Among the entries below, how many lines contain the string "既存のものと同じ移行のみがサポートされています"? Only the number is wanted.

(LISTED RECORDS):
_ _ _ _

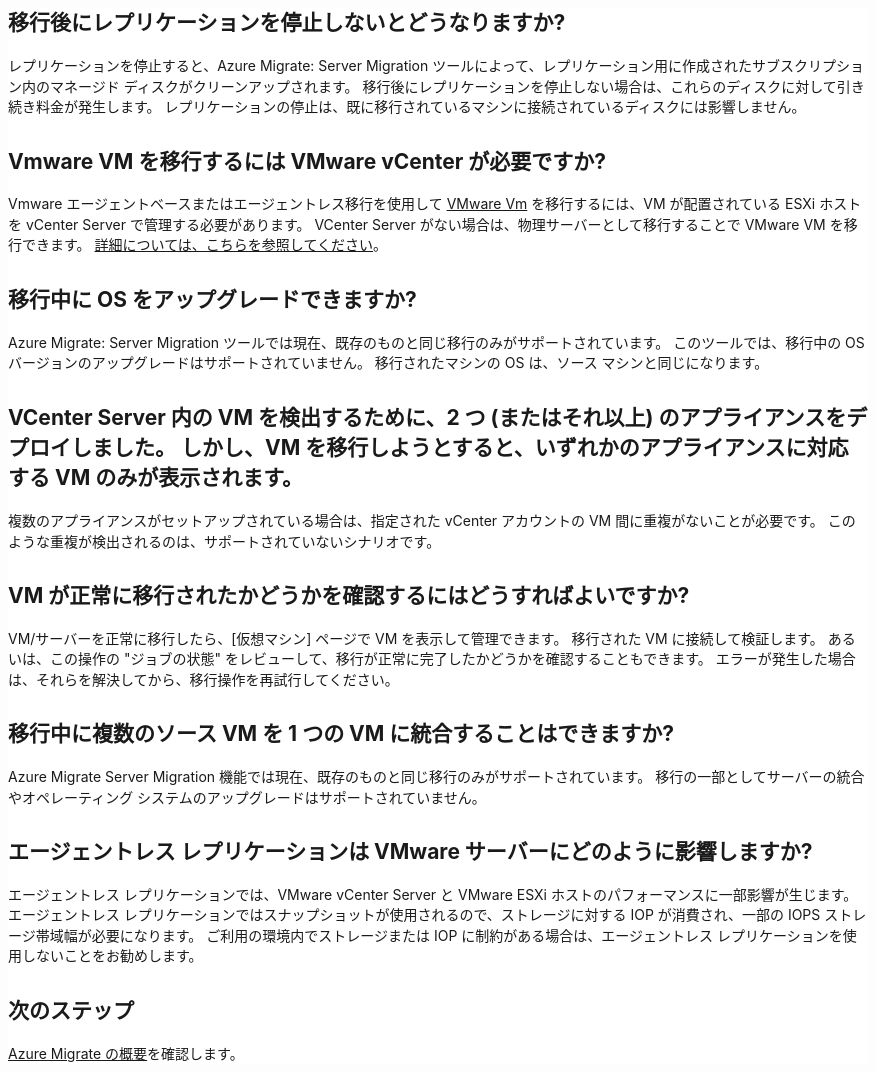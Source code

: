 ## <a name="what-happens-if-i-dont-stop-replication-after-migration"></a>移行後にレプリケーションを停止しないとどうなりますか?

レプリケーションを停止すると、Azure Migrate: Server Migration ツールによって、レプリケーション用に作成されたサブスクリプション内のマネージド ディスクがクリーンアップされます。 移行後にレプリケーションを停止しない場合は、これらのディスクに対して引き続き料金が発生します。 レプリケーションの停止は、既に移行されているマシンに接続されているディスクには影響しません。

## <a name="do-i-need-vmware-vcenter-to-migrate-vmware-vms"></a>Vmware VM を移行するには VMware vCenter が必要ですか?

Vmware エージェントベースまたはエージェントレス移行を使用して [VMware Vm](server-migrate-overview.md) を移行するには、VM が配置されている ESXi ホストを vCenter Server で管理する必要があります。 VCenter Server がない場合は、物理サーバーとして移行することで VMware VM を移行できます。 [詳細については、こちらを参照してください](migrate-support-matrix-physical-migration.md)。

## <a name="can-i-upgrade-my-os-while-migrating"></a>移行中に OS をアップグレードできますか?

Azure Migrate: Server Migration ツールでは現在、既存のものと同じ移行のみがサポートされています。 このツールでは、移行中の OS バージョンのアップグレードはサポートされていません。 移行されたマシンの OS は、ソース マシンと同じになります。

## <a name="i-deployed-two-or-more-appliances-to-discover-vms-in-my-vcenter-server-however-when-i-try-to-migrate-the-vms-i-only-see-vms-corresponding-to-one-of-the-appliances"></a>VCenter Server 内の VM を検出するために、2 つ (またはそれ以上) のアプライアンスをデプロイしました。 しかし、VM を移行しようとすると、いずれかのアプライアンスに対応する VM のみが表示されます。

複数のアプライアンスがセットアップされている場合は、指定された vCenter アカウントの VM 間に重複がないことが必要です。 このような重複が検出されるのは、サポートされていないシナリオです。

## <a name="how-do-i-know-if-my-vm-was-successfully-migrated"></a>VM が正常に移行されたかどうかを確認するにはどうすればよいですか?

VM/サーバーを正常に移行したら、[仮想マシン] ページで VM を表示して管理できます。 移行された VM に接続して検証します。
あるいは、この操作の "ジョブの状態" をレビューして、移行が正常に完了したかどうかを確認することもできます。 エラーが発生した場合は、それらを解決してから、移行操作を再試行してください。

## <a name="can-i-consolidate-multiple-source-vms-into-one-vm-while-migrating"></a>移行中に複数のソース VM を 1 つの VM に統合することはできますか?

Azure Migrate Server Migration 機能では現在、既存のものと同じ移行のみがサポートされています。 移行の一部としてサーバーの統合やオペレーティング システムのアップグレードはサポートされていません。 

## <a name="how-does-agentless-replication-affect-vmware-servers"></a>エージェントレス レプリケーションは VMware サーバーにどのように影響しますか?

エージェントレス レプリケーションでは、VMware vCenter Server と VMware ESXi ホストのパフォーマンスに一部影響が生じます。 エージェントレス レプリケーションではスナップショットが使用されるので、ストレージに対する IOP が消費され、一部の IOPS ストレージ帯域幅が必要になります。 ご利用の環境内でストレージまたは IOP に制約がある場合は、エージェントレス レプリケーションを使用しないことをお勧めします。


## <a name="next-steps"></a>次のステップ

[Azure Migrate の概要](migrate-services-overview.md)を確認します。
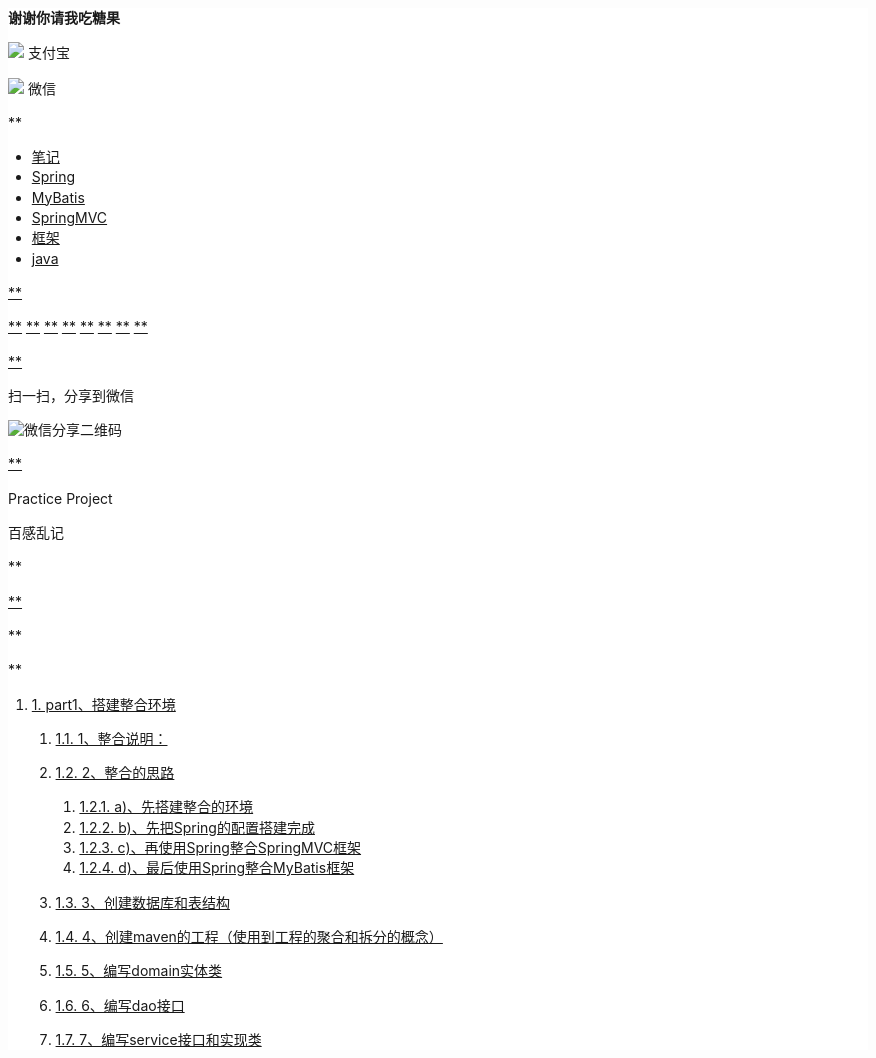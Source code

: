 **谢谢你请我吃糖果**

![](/assets/img/alipay.jpg) 支付宝

![](/assets/img/wechatpay.png) 微信

**

-   [笔记](javascript:void(0))
-   [Spring](javascript:void(0))
-   [MyBatis](javascript:void(0))
-   [SpringMVC](javascript:void(0))
-   [框架](javascript:void(0))
-   [java](javascript:void(0))

[**](javascript:;)

[**](javascript:;) [**](javascript:;) [**](javascript:;)
[**](javascript:;) [**](javascript:;) [**](javascript:;)
[**](javascript:;) [**](javascript:;)

[**](javascript:;)

扫一扫，分享到微信

![微信分享二维码](//pan.baidu.com/share/qrcode?url=http://yoursite.com/2019/10/15/SSM框架整合/)

[**](/2019/10/30/Practice-Project/)

Practice Project

[](/2019/10/08/百感乱记/)

百感乱记

**

[**](javascript:void(0))

**

**

1.  [1. part1、搭建整合环境](#part1、搭建整合环境)
    1.  [1.1. 1、整合说明：](#1、整合说明：)
    2.  [1.2. 2、整合的思路](#2、整合的思路)
        1.  [1.2.1. a)、先搭建整合的环境](#a-、先搭建整合的环境)
        2.  [1.2.2.
            b)、先把Spring的配置搭建完成](#b-、先把Spring的配置搭建完成)
        3.  [1.2.3.
            c)、再使用Spring整合SpringMVC框架](#c-、再使用Spring整合SpringMVC框架)
        4.  [1.2.4.
            d)、最后使用Spring整合MyBatis框架](#d-、最后使用Spring整合MyBatis框架)

    3.  [1.3. 3、创建数据库和表结构](#3、创建数据库和表结构)
    4.  [1.4.
        4、创建maven的工程（使用到工程的聚合和拆分的概念）](#4、创建maven的工程（使用到工程的聚合和拆分的概念）)
    5.  [1.5. 5、编写domain实体类](#5、编写domain实体类)
    6.  [1.6. 6、编写dao接口](#6、编写dao接口)
    7.  [1.7. 7、编写service接口和实现类](#7、编写service接口和实现类)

_ _ _ _

(ANSWER BELOW): 2